As to the Seventh Cause of Action for declaratory relief, the Demurrer is SUSTAINED WITH LEAVE TO AMEND. The alleged facts do not establish any existing actual controversy that provides a basis for requesting declaratory relief. Code Civ. Proc. § 1060. The Complaint asserts contract and torts claims. There is no request that the Court interpret any ambiguous contract language, determine the validity of a contract, or determine the parties’ rights under any contract. There is no dispute here that the parties had an agency relationship prior to the close of escrow.
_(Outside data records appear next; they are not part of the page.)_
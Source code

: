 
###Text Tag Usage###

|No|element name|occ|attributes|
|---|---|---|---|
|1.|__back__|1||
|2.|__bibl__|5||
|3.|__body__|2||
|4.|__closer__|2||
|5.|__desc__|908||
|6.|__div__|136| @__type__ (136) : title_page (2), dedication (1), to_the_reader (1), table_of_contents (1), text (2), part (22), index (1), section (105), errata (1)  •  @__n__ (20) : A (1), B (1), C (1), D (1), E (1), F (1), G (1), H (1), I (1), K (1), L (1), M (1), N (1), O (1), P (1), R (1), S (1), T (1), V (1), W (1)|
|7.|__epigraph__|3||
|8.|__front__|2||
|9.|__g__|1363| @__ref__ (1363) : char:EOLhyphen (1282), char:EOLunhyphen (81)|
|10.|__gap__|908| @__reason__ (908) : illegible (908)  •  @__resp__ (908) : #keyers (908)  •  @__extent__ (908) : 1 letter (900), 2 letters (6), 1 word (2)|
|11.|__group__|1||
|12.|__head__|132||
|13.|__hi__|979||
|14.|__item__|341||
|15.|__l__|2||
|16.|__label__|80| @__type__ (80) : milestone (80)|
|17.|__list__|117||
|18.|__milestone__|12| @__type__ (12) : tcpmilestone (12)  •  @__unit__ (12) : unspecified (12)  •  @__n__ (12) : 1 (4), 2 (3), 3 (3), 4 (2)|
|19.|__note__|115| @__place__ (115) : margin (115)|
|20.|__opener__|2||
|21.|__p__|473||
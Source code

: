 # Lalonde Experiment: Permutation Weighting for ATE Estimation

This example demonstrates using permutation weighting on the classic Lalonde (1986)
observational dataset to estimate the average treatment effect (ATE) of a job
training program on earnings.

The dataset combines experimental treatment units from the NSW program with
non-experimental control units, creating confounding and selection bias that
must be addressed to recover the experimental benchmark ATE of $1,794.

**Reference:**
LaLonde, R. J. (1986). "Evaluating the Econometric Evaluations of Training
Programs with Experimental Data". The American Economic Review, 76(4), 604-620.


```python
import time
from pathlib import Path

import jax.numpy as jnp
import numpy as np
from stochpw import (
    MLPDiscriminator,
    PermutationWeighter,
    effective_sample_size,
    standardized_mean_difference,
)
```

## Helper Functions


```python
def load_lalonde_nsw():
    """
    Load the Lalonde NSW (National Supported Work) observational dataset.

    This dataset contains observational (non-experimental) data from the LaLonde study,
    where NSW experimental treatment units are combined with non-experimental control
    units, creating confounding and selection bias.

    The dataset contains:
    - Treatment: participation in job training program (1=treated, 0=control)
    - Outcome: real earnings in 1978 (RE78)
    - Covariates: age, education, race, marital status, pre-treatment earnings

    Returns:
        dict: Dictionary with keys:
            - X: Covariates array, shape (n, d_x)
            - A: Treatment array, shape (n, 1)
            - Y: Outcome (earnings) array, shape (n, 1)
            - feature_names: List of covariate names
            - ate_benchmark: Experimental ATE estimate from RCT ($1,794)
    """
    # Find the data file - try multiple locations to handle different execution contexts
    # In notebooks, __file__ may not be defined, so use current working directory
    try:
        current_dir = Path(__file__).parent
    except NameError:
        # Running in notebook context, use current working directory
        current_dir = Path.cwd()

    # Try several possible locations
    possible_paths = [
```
In their Reply, Plaintiffs appear to argue that they seek a judicial determination of whether the parties have an on-going “agency” relationship (post- close of escrow). The Complaint does not allege any facts supporting the existence of any alleged on-going agency relationship. Menzel v. Salka (1960) 179 Cal.App.2d 612, 623-624.

As to the Eighth Cause of Action for breach of written contract, the Demurrer is SUSTAINED WITH LEAVE TO AMEND. The Complaint alleges Defendants breached a “contract,” which the Complaint defines as “including but not limited to” the Residential Purchase Agreement, the Transfer Disclosure Statement, and the Agent Visual Inspection Disclosure. With their Reply, Defendants attach and request judicial notice of all three referenced documents, arguing that a breach of written contract claim cannot be based on any of these documents, because each document either is not a contract at all, or Defendant was not a party to it (see the Purchase Agreement). The judicial notice issue aside, a party alleging breach of written contract must either attach the contract to the Complaint or set forth its terms, which the Complaint here does not do. Otworth v. S. Pac. Transportation Co. (1985) 166 Cal.App.3d 452, 459. As to the Ninth Cause of Action for breach of oral contract, the Demurrer is SUSTAINED WITH LEAVE TO AMEND. This claim alleges the parties entered into an oral agreement(s) regarding the property, but does not allege how this occurred (who spoke to whom), nor does it identify any term(s) of the alleged oral agreement(s), nor what term(s) were allegedly breached. Further, such an oral agreement presumably would be subject to the statute of frauds. Civ. Code § 1624; Rossberg v. Bank of America, N.A. (2013) 219 Cal.App.4th 1481, 1503 (where complaint seeks to enforce contract subject to statute of frauds, failure to allege written contract signed by defendant is legal issue properly decided on demurrer); Edens v. Stoddard (1954) 126 Cal.App.2d 56, 59-60 (“The statute of frauds makes void any oral agreement to employ an agent or broker to purchase or sell real estate for compensation.”).

Defendant’s Requests for Judicial Notice (RJN) are DENIED. Evid. Code § 452(h) does not authorize judicial notice of these documents.

If the tentative ruling is uncontested, it shall become the order of the Court. Thereafter, Defendant shall prepare a written order consistent with the Court’s ruling for the Court’s signature, pursuant to California Rules of Court, Rule 3.1312, and provide written notice of the ruling to all parties who have appeared in the action, as required by law and the California Rules of Court.